Kafka takes on under-replication in 2.3 release

Distributed streaming platform Apache Kafka has hit the 2.3 mark, claiming to improve aspects such as resilience and failure handling along the way.

Prevention and debugging of replication issues has gotten easier thanks to the introduction of the topic partition category AtMinIsr. It can be used to warn operations of partitions running the risk of becoming unavailable, since it’s set up between UnderReplicated and UnderMinIsr. An additional option –under-min-isr in the describe topics command informs users which topic partitions may need addressing for being below the set minimum number of data copies.

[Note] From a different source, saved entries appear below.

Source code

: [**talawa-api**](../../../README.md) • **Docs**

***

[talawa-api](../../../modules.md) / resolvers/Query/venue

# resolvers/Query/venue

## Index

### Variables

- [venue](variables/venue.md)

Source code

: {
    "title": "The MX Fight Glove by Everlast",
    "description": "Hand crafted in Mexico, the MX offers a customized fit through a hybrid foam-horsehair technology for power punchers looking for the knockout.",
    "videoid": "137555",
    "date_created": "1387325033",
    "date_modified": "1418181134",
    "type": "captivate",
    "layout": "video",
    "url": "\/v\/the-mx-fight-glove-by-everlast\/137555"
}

The design of ReplicaFetcher has been improved, so that – should a partition crash – the  thread concerned focuses on the partitions still up instead of tracking the crashed one. This behaviour often led to an abrupt halt to replication for all partitions the thread was responsible for which in turn led to under-replicated partitions. 

To make denial of service attacks harder, there is now a limit to the total number of connections that can be active on a broker. The priority also isn’t on new connection requests any longer but on already existing connections to make SocketServer processors more fair.

A more compliance related feature has landed in the form of max.compaction.lag.ms, which can be used to set a maximum amount of time for which a log segment can stay uncompacted. This helps to make sure data is deleted in a timely manner, should specific regulations be in place.

The current release also saw changes to Kafka Connect and Kafka Streams. Connect, a framework which integrates Kafka with other systems, won’t pause worker threads during rebalancing tasks anymore. Additional context in log messages should help in understanding a connectors’ behaviour over time.

To help with things like range queries, Kafka now also includes an implementation of an in-memory window (as well as session) store for Streams. Other than that timestamps are now written into the state store and flatTransformValues() has been added. This allows processor-API-aware computations “that return multiple records for each input record without changing the message key and causing a repartition” as the announcement states.

A complete list of changes, including a new API in the AdminClient which makes incremental config changes easier, can be found in the project’s release notes.